TerraLex recently published The General Counsel Excellence Report 2017, which tracks the continuing evolution of the role of corporate general counsel to encompass important nontraditional areas of focus and responsibilities. TerraLex, a referral network of more than 150 law firms (including Parker Poe) in more than 100 countries, sponsored similar surveys in 2013 and 2015.
The 31-page report makes for interesting reading. For example, it notes that even the GC’s title is changing, with 45 percent of respondents describing their role as “General Counsel” (slightly down from 2015) while more than 20 percent use titles like “Head of Legal,” “Group Head of Legal,” “Head of Legal & Regulatory Affairs” or even “General Counsel, Director of M&A, Strategy and Risk.” The report states that “[i]t is clear … that the exact role of the general counsel is becoming an increasingly difficult one to define.”

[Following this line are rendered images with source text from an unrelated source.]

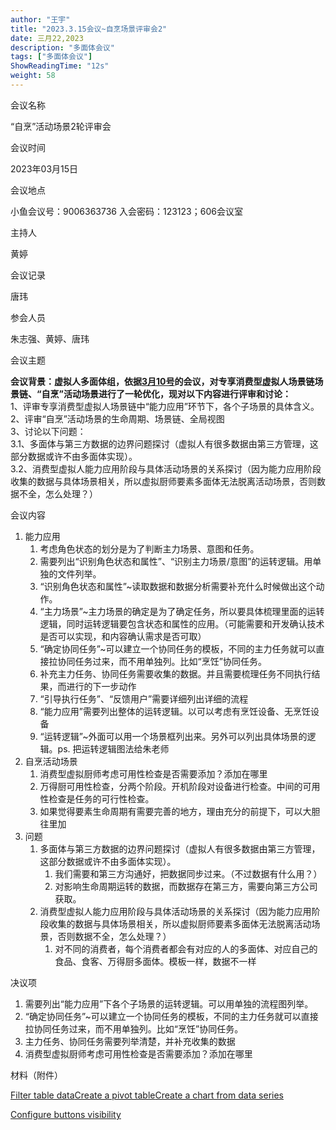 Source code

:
 ```yaml
---
author: "王宇"
title: "2023.3.15会议~自烹场景评审会2"
date: 三月22,2023
description: "多面体会议"
tags: ["多面体会议"]
ShowReadingTime: "12s"
weight: 58
---
```

会议名称

“自烹”活动场景2轮评审会

会议时间

2023年03月15日

会议地点

小鱼会议号：9006363736 入会密码：123123；606会议室

主持人

黄婷

会议记录

唐玮

参会人员

朱志强、黄婷、唐玮

会议主题

**会议背景：虚拟人多面体组，依据[3月10号](https://wiki.yingzi.com/pages/viewpage.action?pageId=97890026)的会议，对专享消费型虚拟人场景链场景链、“自烹”活动场景进行了一轮优化，现对以下内容进行评审和讨论：**  
1、评审专享消费型虚拟人场景链中“能力应用”环节下，各个子场景的具体含义。  
2、评审“自烹”活动场景的生命周期、场景链、全局视图  
3、讨论以下问题：  
3.1、多面体与第三方数据的边界问题探讨（虚拟人有很多数据由第三方管理，这部分数据或许不由多面体实现）。  
3.2、消费型虚拟人能力应用阶段与具体活动场景的关系探讨（因为能力应用阶段收集的数据与具体场景相关，所以虚拟厨师要素多面体无法脱离活动场景，否则数据不全，怎么处理？）

会议内容

1.  能力应用
    1.  考虑角色状态的划分是为了判断主力场景、意图和任务。
    2.  需要列出“识别角色状态和属性”、“识别主力场景/意图”的运转逻辑。用单独的文件列举。
    3.  “识别角色状态和属性”~读取数据和数据分析需要补充什么时候做出这个动作。
    4.  “主力场景”~主力场景的确定是为了确定任务，所以要具体梳理里面的运转逻辑，同时运转逻辑要包含状态和属性的应用。（可能需要和开发确认技术是否可以实现，和内容确认需求是否可取）
    5.  “确定协同任务”~可以建立一个协同任务的模板，不同的主力任务就可以直接拉协同任务过来，而不用单独列。比如“烹饪”协同任务。
    6.  补充主力任务、协同任务需要收集的数据。并且需要梳理任务不同执行结果，而进行的下一步动作
    7.  “引导执行任务”、“反馈用户”需要详细列出详细的流程
    8.  “能力应用”需要列出整体的运转逻辑。以可以考虑有烹饪设备、无烹饪设备
    9.  “运转逻辑”~外面可以用一个场景框列出来。另外可以列出具体场景的逻辑。ps. 把运转逻辑图法给朱老师
2.  自烹活动场景
    1.  消费型虚拟厨师考虑可用性检查是否需要添加？添加在哪里
    2.  万得厨可用性检查，分两个阶段。开机阶段对设备进行检查。中间的可用性检查是任务的可行性检查。
    3.  如果觉得要素生命周期有需要完善的地方，理由充分的前提下，可以大胆往里加
3.  问题
    1.  多面体与第三方数据的边界问题探讨（虚拟人有很多数据由第三方管理，这部分数据或许不由多面体实现）。 
        1.  我们需要和第三方沟通好，把数据同步过来。（不过数据有什么用？）
        2.  对影响生命周期运转的数据，而数据存在第三方，需要向第三方公司获取。
    2.  消费型虚拟人能力应用阶段与具体活动场景的关系探讨（因为能力应用阶段收集的数据与具体场景相关，所以虚拟厨师要素多面体无法脱离活动场景，否则数据不全，怎么处理？）
        1.  对不同的消费者，每个消费者都会有对应的人的多面体、对应自己的食品、食客、万得厨多面体。模板一样，数据不一样

决议项

1.  需要列出“能力应用”下各个子场景的运转逻辑。可以用单独的流程图列举。
2.  “确定协同任务”~可以建立一个协同任务的模板，不同的主力任务就可以直接拉协同任务过来，而不用单独列。比如“烹饪”协同任务。
3.  主力任务、协同任务需要列举清楚，并补充收集的数据
4.  消费型虚拟厨师考虑可用性检查是否需要添加？添加在哪里

材料（附件）

  

[Filter table data](#)[Create a pivot table](#)[Create a chart from data series](#)

[Configure buttons visibility](/users/tfac-settings.action)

Also interesting is the general counsel’s perception of his or her role within the company. According to the report:
“General counsel thought it most important that they were a stakeholder in business decisions rather than just managing the legal department – just over 60 percent gave this answer the most important or next most important score compared with 45 percent who voted for managing the legal department. Being the conscience of the business was also a popular answer and this idea of the legal officer as moral guardian of the corporate entity is a theme which runs through the survey and the interviews.”
This leads to the report’s observations regarding the issues that general counsel find most concerning. Not surprisingly, “regulation and compliance” remain the front-runners and by an increasingly wide margin, rising from 60 percent to 70 percent from 2015 to 2017. This is entirely consistent with, and no doubt the result of, investor and regulator focus on the importance of effective compliance programs and risk management, as well as increasing recognition among boards of directors and senior executives that they bear substantive oversight responsibility for such matters. In other words, it has become widely recognized that compliance and risk management can no longer be relegated to out-of-sight silos within the company controlled solely by midlevel personnel. (See this article in Corporate Compliance Insights.)
Also not surprising is that the area of concern with the biggest percentage increase from 2015 to 2017 is “data security and cyber crime issues,” which soared from 31 percent to 62 percent. The report also indicates that risk management increased from 23 percent to 30 percent, reputation management rose from 20 percent to 32 percent, and “creating value for the company” went from 35 percent to 44 percent, no doubt reflecting the general counsel’s perception of his or her evolving role as a revenue producer, rather than just a cost center.
The report provides further evidence of trends that have been developing for a while. These trends are likely to continue, and maybe even accelerate, in the years to come.